### Your goal
Using the data below, return every line that holds the word "Self".

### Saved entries
......
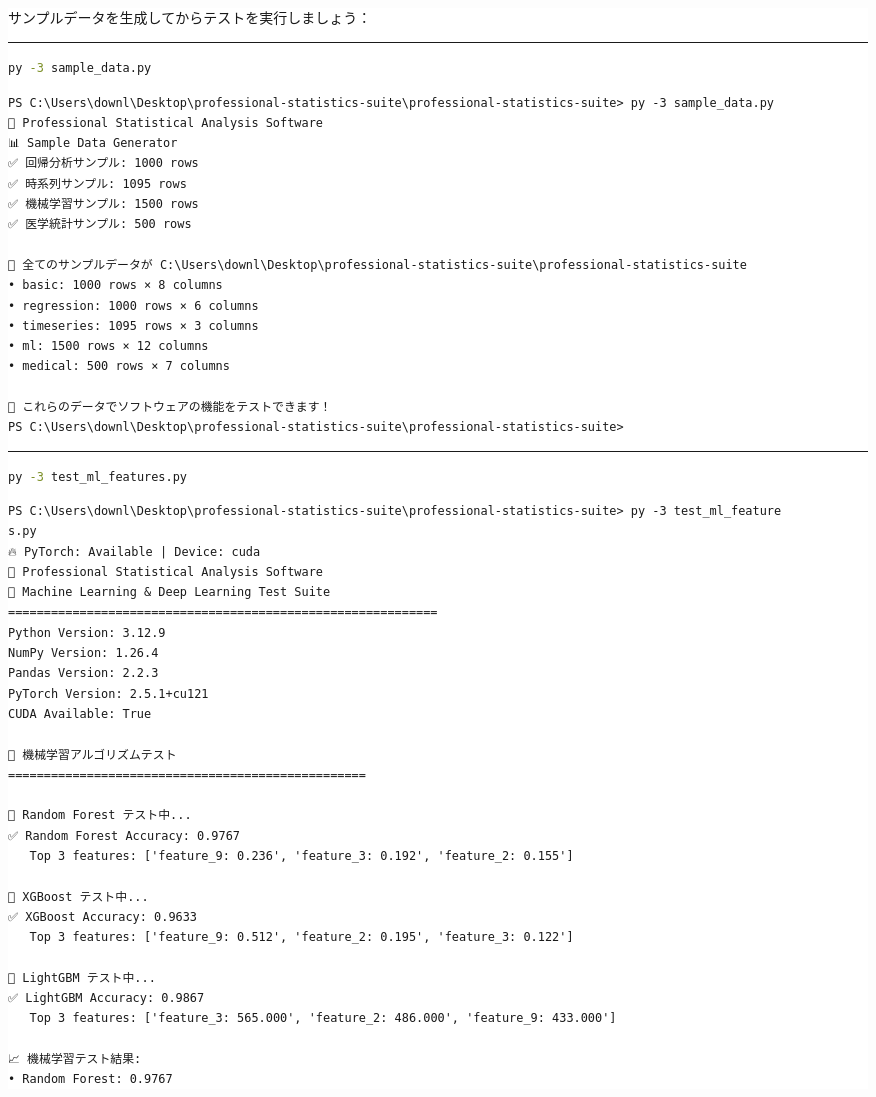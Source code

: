 
サンプルデータを生成してからテストを実行しましょう：


---

```bash
py -3 sample_data.py
```

```
PS C:\Users\downl\Desktop\professional-statistics-suite\professional-statistics-suite> py -3 sample_data.py
🔬 Professional Statistical Analysis Software
📊 Sample Data Generator
✅ 回帰分析サンプル: 1000 rows
✅ 時系列サンプル: 1095 rows
✅ 機械学習サンプル: 1500 rows
✅ 医学統計サンプル: 500 rows

🎯 全てのサンプルデータが C:\Users\downl\Desktop\professional-statistics-suite\professional-statistics-suite
• basic: 1000 rows × 8 columns
• regression: 1000 rows × 6 columns
• timeseries: 1095 rows × 3 columns
• ml: 1500 rows × 12 columns
• medical: 500 rows × 7 columns

🚀 これらのデータでソフトウェアの機能をテストできます！
PS C:\Users\downl\Desktop\professional-statistics-suite\professional-statistics-suite>
```

---

```bash
py -3 test_ml_features.py
```

```
PS C:\Users\downl\Desktop\professional-statistics-suite\professional-statistics-suite> py -3 test_ml_feature
s.py
🔥 PyTorch: Available | Device: cuda
🔬 Professional Statistical Analysis Software
🤖 Machine Learning & Deep Learning Test Suite
============================================================
Python Version: 3.12.9
NumPy Version: 1.26.4
Pandas Version: 2.2.3
PyTorch Version: 2.5.1+cu121
CUDA Available: True

🤖 機械学習アルゴリズムテスト
==================================================

🔧 Random Forest テスト中...
✅ Random Forest Accuracy: 0.9767
   Top 3 features: ['feature_9: 0.236', 'feature_3: 0.192', 'feature_2: 0.155']

🔧 XGBoost テスト中...
✅ XGBoost Accuracy: 0.9633
   Top 3 features: ['feature_9: 0.512', 'feature_2: 0.195', 'feature_3: 0.122']

🔧 LightGBM テスト中...
✅ LightGBM Accuracy: 0.9867
   Top 3 features: ['feature_3: 565.000', 'feature_2: 486.000', 'feature_9: 433.000']

📈 機械学習テスト結果:
• Random Forest: 0.9767
```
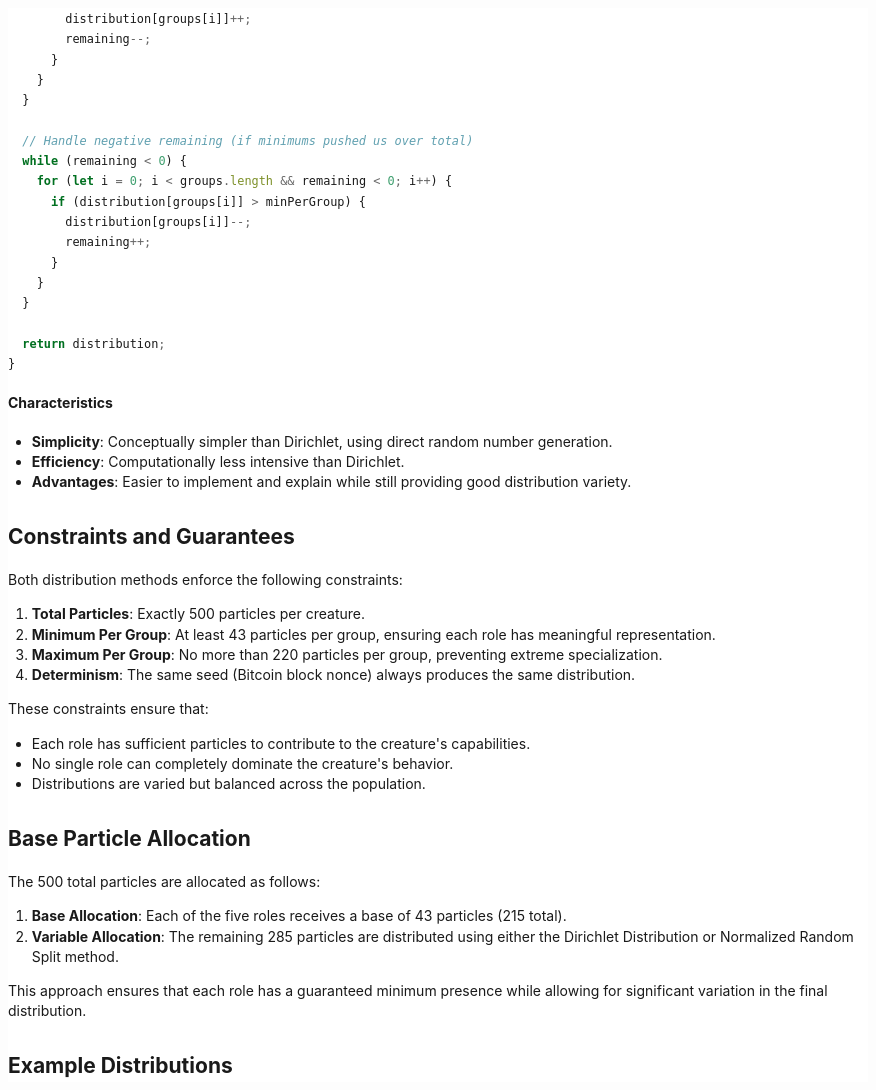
 ```typescript
        distribution[groups[i]]++;
        remaining--;
      }
    }
  }
  
  // Handle negative remaining (if minimums pushed us over total)
  while (remaining < 0) {
    for (let i = 0; i < groups.length && remaining < 0; i++) {
      if (distribution[groups[i]] > minPerGroup) {
        distribution[groups[i]]--;
        remaining++;
      }
    }
  }
  
  return distribution;
}
```

#### Characteristics

- **Simplicity**: Conceptually simpler than Dirichlet, using direct random number generation.
- **Efficiency**: Computationally less intensive than Dirichlet.
- **Advantages**: Easier to implement and explain while still providing good distribution variety.

## Constraints and Guarantees

Both distribution methods enforce the following constraints:

1. **Total Particles**: Exactly 500 particles per creature.
2. **Minimum Per Group**: At least 43 particles per group, ensuring each role has meaningful representation.
3. **Maximum Per Group**: No more than 220 particles per group, preventing extreme specialization.
4. **Determinism**: The same seed (Bitcoin block nonce) always produces the same distribution.

These constraints ensure that:
- Each role has sufficient particles to contribute to the creature's capabilities.
- No single role can completely dominate the creature's behavior.
- Distributions are varied but balanced across the population.

## Base Particle Allocation

The 500 total particles are allocated as follows:

1. **Base Allocation**: Each of the five roles receives a base of 43 particles (215 total).
2. **Variable Allocation**: The remaining 285 particles are distributed using either the Dirichlet Distribution or Normalized Random Split method.

This approach ensures that each role has a guaranteed minimum presence while allowing for significant variation in the final distribution.

## Example Distributions
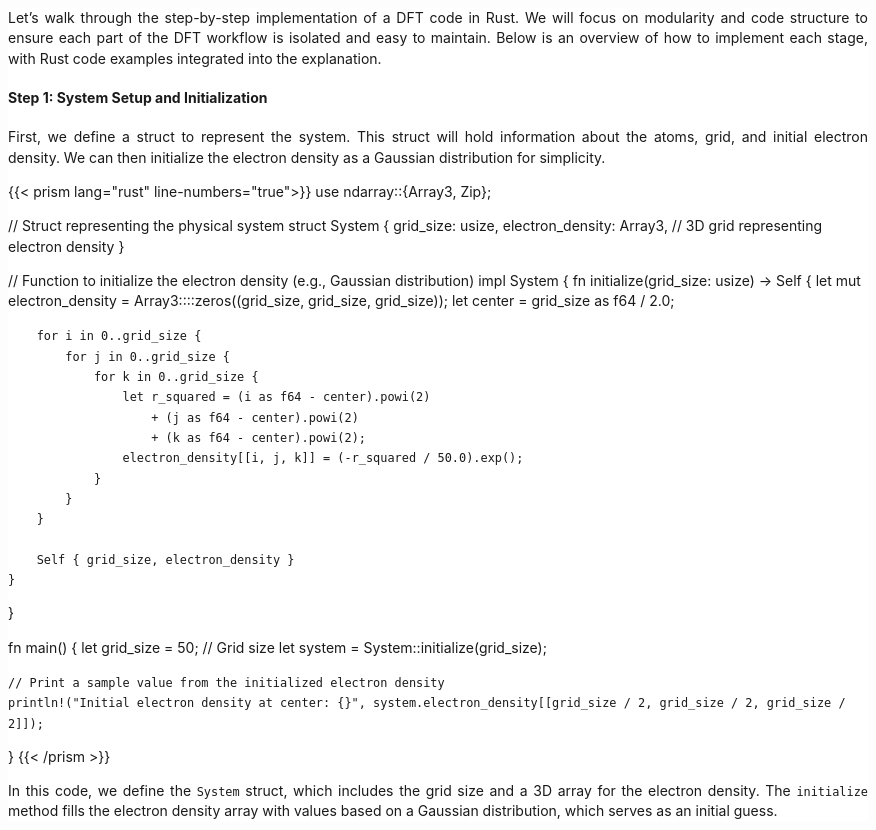 <p style="text-align: justify;">
Let’s walk through the step-by-step implementation of a DFT code in Rust. We will focus on modularity and code structure to ensure each part of the DFT workflow is isolated and easy to maintain. Below is an overview of how to implement each stage, with Rust code examples integrated into the explanation.
</p>

#### **Step 1:** System Setup and Initialization
<p style="text-align: justify;">
First, we define a struct to represent the system. This struct will hold information about the atoms, grid, and initial electron density. We can then initialize the electron density as a Gaussian distribution for simplicity.
</p>

{{< prism lang="rust" line-numbers="true">}}
use ndarray::{Array3, Zip};

// Struct representing the physical system
struct System {
    grid_size: usize,
    electron_density: Array3<f64>, // 3D grid representing electron density
}

// Function to initialize the electron density (e.g., Gaussian distribution)
impl System {
    fn initialize(grid_size: usize) -> Self {
        let mut electron_density = Array3::<f64>::zeros((grid_size, grid_size, grid_size));
        let center = grid_size as f64 / 2.0;

        for i in 0..grid_size {
            for j in 0..grid_size {
                for k in 0..grid_size {
                    let r_squared = (i as f64 - center).powi(2)
                        + (j as f64 - center).powi(2)
                        + (k as f64 - center).powi(2);
                    electron_density[[i, j, k]] = (-r_squared / 50.0).exp();
                }
            }
        }

        Self { grid_size, electron_density }
    }
}

fn main() {
    let grid_size = 50; // Grid size
    let system = System::initialize(grid_size);
    
    // Print a sample value from the initialized electron density
    println!("Initial electron density at center: {}", system.electron_density[[grid_size / 2, grid_size / 2, grid_size / 2]]);
}
{{< /prism >}}
<p style="text-align: justify;">
In this code, we define the <code>System</code> struct, which includes the grid size and a 3D array for the electron density. The <code>initialize</code> method fills the electron density array with values based on a Gaussian distribution, which serves as an initial guess.
</p>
......
### Solved problem
    fn initialize(grid_size: usize) -> Self {
        Self { grid_size, electron_density }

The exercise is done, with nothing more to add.